The Divisions in the new department are Environmental Policy (new), Water and Air
Quality (formerly Sanitary Sewers) and Waste Management (formerly Solid Waste).”

Lexington gets it – The mayors response to their consent decree was a refreshingly honest emergency address to explain where Lexington broke the law and how they were going to pay for it.

There is a risk management specialist on Lexington’s new environmental quality board.
¼ or ¾ billion dollar hits to governments’ budgets due to regulatory noncompliance and apparent inattention are really big risks. It pays, big time, to manage them. Taking fractional billion dollar hits and then essentially doubling them thru expensive borrowing ought to get a risk manager and the public utility commission assigned to the case as well.

Don’t believe us – believe MSD,

Between 1985 and 1995, for example, the Louisville and Jefferson County (KY)
Metropolitan Sewer District spent more than $500 Million “addressing infrastructure
deficiencies related to poor or misaligned planning and zoning policies,” and has
continued to spend more public funds correcting those same problems since then.

Add to this the ¾ Billion dollars or so of current consent decree mandates that MSD has begun running up on their rate payers credit cards and we trust the public begins to get a sense of our concern and call for an integrated approach to Floyds Fork and environs.

It was MSD’s potential condemnation action that caused the trust to take a close look at how MSD’s and metro’s actions have and might continue to impact Louisville and the decade and a half’s worth of park and open space land holdings the trust and its partners have assembled.


We too want to avoid the mistakes of the past due to “deficiencies related to poor or misaligned planning and zoning policies”, and one debt saddled agency planning court ordered infrastructure in an apparent vacuum.

The Component Unit that ate the City

MSD – Jefferson Co KY now has on the books $1.4 Billion of debt and they carry
interest off the top lines, as an accepted cost of doing business.

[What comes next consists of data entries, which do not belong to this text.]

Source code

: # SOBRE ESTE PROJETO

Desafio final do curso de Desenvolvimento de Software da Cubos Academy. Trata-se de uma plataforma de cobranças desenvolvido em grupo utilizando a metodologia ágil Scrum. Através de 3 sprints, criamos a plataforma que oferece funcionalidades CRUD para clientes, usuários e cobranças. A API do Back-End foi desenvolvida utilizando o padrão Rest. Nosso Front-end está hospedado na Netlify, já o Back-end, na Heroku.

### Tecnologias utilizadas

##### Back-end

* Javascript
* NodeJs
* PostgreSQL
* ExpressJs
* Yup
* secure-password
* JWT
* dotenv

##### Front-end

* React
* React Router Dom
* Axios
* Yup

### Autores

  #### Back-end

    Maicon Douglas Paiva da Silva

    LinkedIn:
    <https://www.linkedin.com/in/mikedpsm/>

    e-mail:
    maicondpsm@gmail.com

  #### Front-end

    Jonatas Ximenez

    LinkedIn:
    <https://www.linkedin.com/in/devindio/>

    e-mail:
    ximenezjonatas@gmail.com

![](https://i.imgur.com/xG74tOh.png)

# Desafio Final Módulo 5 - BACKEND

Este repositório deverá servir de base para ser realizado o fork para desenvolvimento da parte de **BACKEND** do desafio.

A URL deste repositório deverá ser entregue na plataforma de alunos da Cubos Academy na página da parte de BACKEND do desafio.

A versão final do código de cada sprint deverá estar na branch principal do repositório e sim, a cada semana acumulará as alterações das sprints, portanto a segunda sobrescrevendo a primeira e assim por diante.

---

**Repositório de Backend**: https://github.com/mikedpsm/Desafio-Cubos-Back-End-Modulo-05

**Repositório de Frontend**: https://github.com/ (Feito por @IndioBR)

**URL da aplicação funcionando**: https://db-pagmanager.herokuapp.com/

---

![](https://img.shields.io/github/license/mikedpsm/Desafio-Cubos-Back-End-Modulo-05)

To get a clear picture of the projected impact of MSD’s debt load, with interest, one is forced to the back pages of financial reports and the like. That 1.4 billion dollars of principal actually translates in payment obligations of $2.72 billion burdening the organization, this community and MSD’s ratepayers until 2039.

Every five years, from now until 2034, MSD is on the hook to send a half billion dollars ($470,000,000) to the bond houses. From 2010 to 2014 three-fourths of it is interest.

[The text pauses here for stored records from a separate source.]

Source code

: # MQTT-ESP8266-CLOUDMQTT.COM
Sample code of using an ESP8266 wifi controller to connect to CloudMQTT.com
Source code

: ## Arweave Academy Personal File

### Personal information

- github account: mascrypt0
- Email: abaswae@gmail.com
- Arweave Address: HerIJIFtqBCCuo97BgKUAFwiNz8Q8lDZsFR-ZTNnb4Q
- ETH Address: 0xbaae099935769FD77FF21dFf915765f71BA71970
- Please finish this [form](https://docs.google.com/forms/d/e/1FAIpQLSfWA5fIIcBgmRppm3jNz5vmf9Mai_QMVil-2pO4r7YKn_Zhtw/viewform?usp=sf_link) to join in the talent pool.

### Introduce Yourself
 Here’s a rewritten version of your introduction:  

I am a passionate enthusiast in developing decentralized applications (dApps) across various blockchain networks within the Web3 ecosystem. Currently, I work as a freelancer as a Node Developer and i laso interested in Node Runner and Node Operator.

MSD Bond/Debt Payment Schedule

Louisville in 2009 was estimated to have 713,000 or so residents, with MSD carrying
226, 711 service connections or customers. Ya’ll do the math – we have, and its telling:

MSD accounts for 66.5% of metro’s total debt load,

• No other independantly bonded unit of Louisville government, including Metro,
breaks 10% of the total

Every dollar of principal that MSD borrows apparently turns into $1.93 of
Principal and Interest
, mortgaged out to 2039

• MSD’s current principal and interest expense translates into:

o $3826 in debt for every man, woman, and child in Jefferson County

o
$12,034 for every customer in MSD’s system

o Over 3.4 times all the rest of Metro’s debt load combined

• Debt service for MSD in 1990 took $ 0.08 of every dollar they brought in, today it
is flirting with half of every dollar.

When you back up and look at all of Metro Louisville debt loads and how they are
handled the numbers are compelling. Finance 101 and fairness would dictate comparing
each component unit of Metro governments cost of borrowing to see how they compare,
so we did:

• MSD turns a dollars worth of debt into $1.93 in Principal and Interest

• The Riverport Authority - $1.09 per dollar

• Louisville Metro - $1.23 per dollar

• Louisville Water Co - $1.488 per dollar

• PARC - $1.712 per dollar

• Lexington in 2009 turned a dollar of bond debt into a $1.42

• All of Louisville, without MSD is $1.27 per dollar borrowed

• With MSD’s impact figured in Louisvilles average cost of credit jumps 2.5 times
to a $1.675 dollar paid per dollar borrowed.

Makes one wonder
who authorized the biggest debt load in Louisville history to be
amortized at 3.4 times the average cost of debt for the rest of Louisville Metro
.


Why the difference?

We’re willing to bet it’s got a lot to do with the amount of debt, those credit swaps, and Moody’s and swap agents and the like. When you roll it all up with principal and interest the aggregate debt load per citizen in Jefferson County KY is well over $5100 for every man woman and child in the metro… with MSD’s share of the burden at 2/3rds of the total.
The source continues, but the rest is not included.